Records from a collection

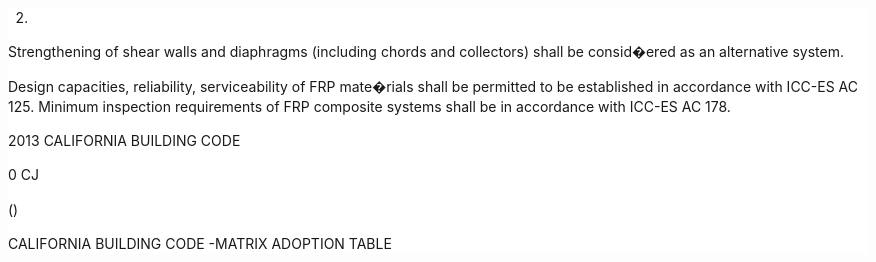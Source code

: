 2.
Strengthening 	of shear walls and diaphragms (including chords and collectors) shall be consid�ered as an alternative system.









Design capacities, reliability, serviceability of FRP mate�rials shall be permitted to be established in accordance with ICC-ES AC 125. Minimum inspection requirements of FRP composite systems shall be in accordance with ICC-ES AC
178.






2013 CALIFORNIA BUILDING CODE

0
CJ

()

CALIFORNIA BUILDING CODE -MATRIX ADOPTION TABLE
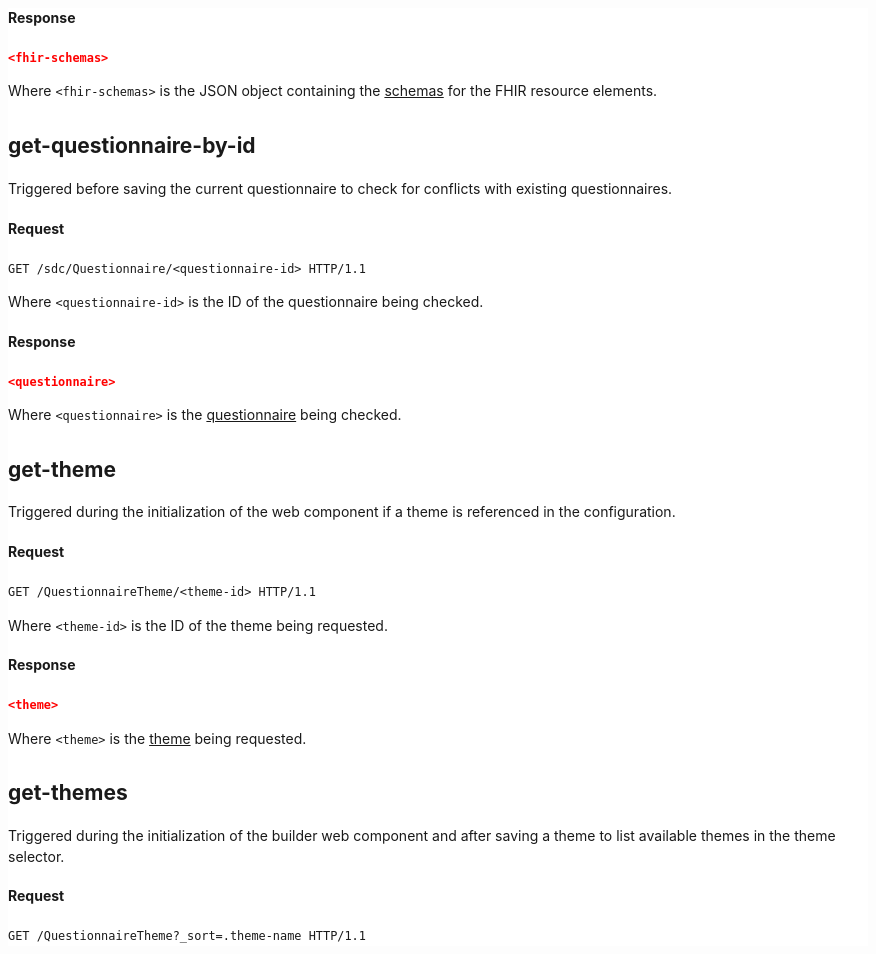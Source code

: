 #### Response
```json
<fhir-schemas>
```

Where `<fhir-schemas>` is the JSON object containing the [schemas](https://fhir-schema.github.io/fhir-schema/) for the FHIR resource elements.

## get-questionnaire-by-id
Triggered before saving the current questionnaire to check for conflicts with existing questionnaires.

#### Request
```http
GET /sdc/Questionnaire/<questionnaire-id> HTTP/1.1
```

Where `<questionnaire-id>` is the ID of the questionnaire being checked.

#### Response
```json
<questionnaire>
```

Where `<questionnaire>` is the [questionnaire](https://www.hl7.org/fhir/questionnaire.html) being checked.

## get-theme
Triggered during the initialization of the web component if a theme is referenced in the configuration.

#### Request
```http
GET /QuestionnaireTheme/<theme-id> HTTP/1.1
```

Where `<theme-id>` is the ID of the theme being requested.

#### Response
```json
<theme>
```

Where `<theme>` is the [theme](./configuration.md#theme) being requested.

## get-themes
Triggered during the initialization of the builder web component and after saving a theme to list available themes in the theme selector.

#### Request
```http
GET /QuestionnaireTheme?_sort=.theme-name HTTP/1.1
```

*EXERCISE*.
Every entry must be reproduced exactly, with the images left out.

*ANSWER*.
Source code

: 2.
Strengthening 	of shear walls and diaphragms (including chords and collectors) shall be consid�ered as an alternative system.









Design capacities, reliability, serviceability of FRP mate�rials shall be permitted to be established in accordance with ICC-ES AC 125. Minimum inspection requirements of FRP composite systems shall be in accordance with ICC-ES AC
178.






2013 CALIFORNIA BUILDING CODE

0
CJ

()

CALIFORNIA BUILDING CODE -MATRIX ADOPTION TABLE
Source code

: #### Response
```json
<fhir-schemas>
```

Where `<fhir-schemas>` is the JSON object containing the [schemas](https://fhir-schema.github.io/fhir-schema/) for the FHIR resource elements.

## get-questionnaire-by-id
Triggered before saving the current questionnaire to check for conflicts with existing questionnaires.

#### Request
```http
GET /sdc/Questionnaire/<questionnaire-id> HTTP/1.1
```

Where `<questionnaire-id>` is the ID of the questionnaire being checked.

#### Response
```json
<questionnaire>
```

Where `<questionnaire>` is the [questionnaire](https://www.hl7.org/fhir/questionnaire.html) being checked.

## get-theme
Triggered during the initialization of the web component if a theme is referenced in the configuration.

#### Request
```http
GET /QuestionnaireTheme/<theme-id> HTTP/1.1
```

Where `<theme-id>` is the ID of the theme being requested.

#### Response
```json
<theme>
```

Where `<theme>` is the [theme](./configuration.md#theme) being requested.

## get-themes
Triggered during the initialization of the builder web component and after saving a theme to list available themes in the theme selector.

#### Request
```http
GET /QuestionnaireTheme?_sort=.theme-name HTTP/1.1
```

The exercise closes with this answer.